Wednesday, May 8, 2013

RFA to Screen at Lincoln Center Film Society

In news from the Movie Roll Out That Never Ended, Radio Free Albemuth, Director John Alan Simon's indie take on PKD is being shown at a prestigious film festival at the exalted Lincoln Center in NYC on June 4.

Here's John Alan Simon on the latest development: "I'm really excited to screen RFA at Lincoln Center in NYC.  It's a great honor to be selected for their prestigious indie series.  We hope the success of this one-night only event will be the kick-off for our theatrical launch in the fall.   We're counting on the help of PKD fans to spread the word to  friends in New York to make this the same kind of sell-out, standing room only success as we had at the Philip K. Dick Film Festival Event in December.   Plus I look forward to talking about all matters PKD to all the real PKD readers out there.   Thanks to David Gill and all the other other PKD fans and scholars out there for helping us get this indie labor of love out there!  Like the Aramchek conspiracy, we've put up a great fight against the forces o darkness - now there appears a wondrous ray of pink light at the end of this long tunnel."

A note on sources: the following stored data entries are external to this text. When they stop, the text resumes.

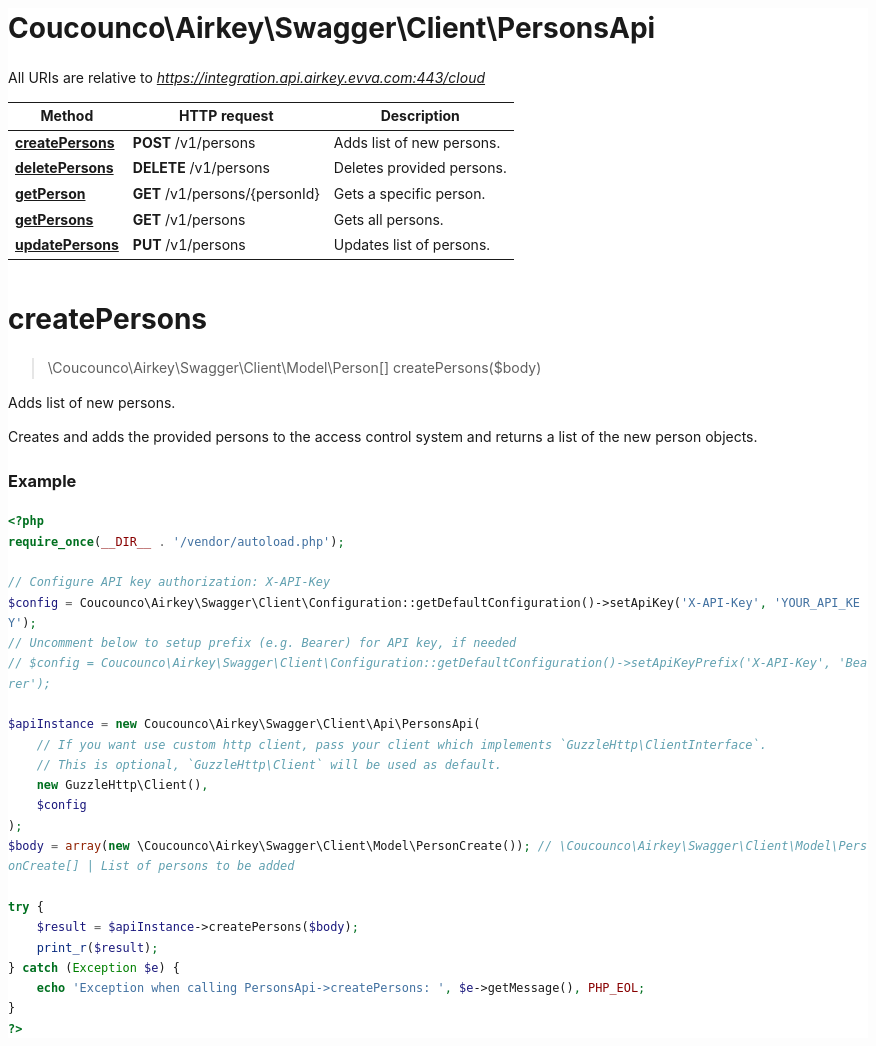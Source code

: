 # Coucounco\Airkey\Swagger\Client\PersonsApi

All URIs are relative to *https://integration.api.airkey.evva.com:443/cloud*

Method | HTTP request | Description
------------- | ------------- | -------------
[**createPersons**](PersonsApi.md#createPersons) | **POST** /v1/persons | Adds list of new persons.
[**deletePersons**](PersonsApi.md#deletePersons) | **DELETE** /v1/persons | Deletes provided persons.
[**getPerson**](PersonsApi.md#getPerson) | **GET** /v1/persons/{personId} | Gets a specific person.
[**getPersons**](PersonsApi.md#getPersons) | **GET** /v1/persons | Gets all persons.
[**updatePersons**](PersonsApi.md#updatePersons) | **PUT** /v1/persons | Updates list of persons.


# **createPersons**
> \Coucounco\Airkey\Swagger\Client\Model\Person[] createPersons($body)

Adds list of new persons.

Creates and adds the provided persons to the access control system and returns a list of the new person objects.

### Example
```php
<?php
require_once(__DIR__ . '/vendor/autoload.php');

// Configure API key authorization: X-API-Key
$config = Coucounco\Airkey\Swagger\Client\Configuration::getDefaultConfiguration()->setApiKey('X-API-Key', 'YOUR_API_KEY');
// Uncomment below to setup prefix (e.g. Bearer) for API key, if needed
// $config = Coucounco\Airkey\Swagger\Client\Configuration::getDefaultConfiguration()->setApiKeyPrefix('X-API-Key', 'Bearer');

$apiInstance = new Coucounco\Airkey\Swagger\Client\Api\PersonsApi(
    // If you want use custom http client, pass your client which implements `GuzzleHttp\ClientInterface`.
    // This is optional, `GuzzleHttp\Client` will be used as default.
    new GuzzleHttp\Client(),
    $config
);
$body = array(new \Coucounco\Airkey\Swagger\Client\Model\PersonCreate()); // \Coucounco\Airkey\Swagger\Client\Model\PersonCreate[] | List of persons to be added

try {
    $result = $apiInstance->createPersons($body);
    print_r($result);
} catch (Exception $e) {
    echo 'Exception when calling PersonsApi->createPersons: ', $e->getMessage(), PHP_EOL;
}
?>
```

I know from your comments that many of you just want to see this film, and you don't particularly care if you watch it in a theater or streaming on Netflix. I get that. But, need I remind you, Hollywood is an evil, soul-crushing place which, in the past, has committed great crimes against our sainted SF writer: Next, Paycheck, Adjustment Bureau. Surely you can wait a little longer to see an adaptation unsullied by either Tom Cruise or tacked on car chases. And if you can't, well don't be mad at RFA's makers, instead be angry at the heap of tepid garbage Hollywood prefers to fund (and ruin).

Here's a write up and a link to buy tickets.


Robert Cook said...

I've got MY tickets! I bought them the other evening immediately when I saw this announced. Although I'm sure I will see RFA eventually in a streaming video or dvd release, I relish the opportunity to see it projected in a theater on a big screen, as any movie is made to be and should be seen.

John Alan Simon said...

Thanks, Robert. We have put heart and soul into this film and hope that as many Dick-Heads as possible will get to this work as it was intended to be seen. In the dark, with other people, on a big screen - where we can gather in darkness to dream the dream of Philip K. Dick together.

Robert Cook said...

Josh, I was there last evening and was thrilled to finally see the film, and a wonderful presentation of Dick's book it was!

I missed it when it showed at the Tribeca Film Festival two years ago, a constant and aggravating miss for me, given the circumstances. I work in Tribeca, literally just a few blocks and minutes' walking time from the theater where it was being shown. I had no idea it was going to be shown until I got home from work. I decided to check this blog, which I had not done for a few days. I saw the announcement about the showing and I saw that it's showtime was within minutes of my discovering it was being shown at all. No time to rush back downtown and catch it! Oh, the humanity!

One thing that did result from that experience is that I reread the book, having not read it since it's original mid-80s publication. I was just certain the film would find a distributor swiftly and would be available on multi-plex and arthouse cinemas throughout the land in no time! I wanted to be sure to renew my acquaintance with the book first. I discovered all over again what a gripping and excellent book it is--in my mind, if not Jonathan Lethem's--more enjoyable then VALIS. Given the events and political developments that have occurred in America in latter days, the book is even more frighteningly pertinent that when first available. (I remain annoyed at Lethem, despite his intrepid championing of Dick's work, for not having included RFA in the omnibus volume published by the Library of America of the so-called "Valis Trilogy," VALIS, THE DIVINE INVASION, and THE TRANSMIGRATION OF TIMOTHY ARCHER. At the very least, even given Lethem's qualms or quibbles with the book, what a fascinating opportunity to present readers in one volume with two wildly differing treatments by the same author of the same subject matter and autobiographical experiences. Ah, well.)

In any case, I thank you for your hard work, investment of time and money, and diligence not only in getting the film made, but in touring it around the world to be shown to select audiences. I will make a pledge through your Kickstarter project in hopes we can get this sucker out to the world at large!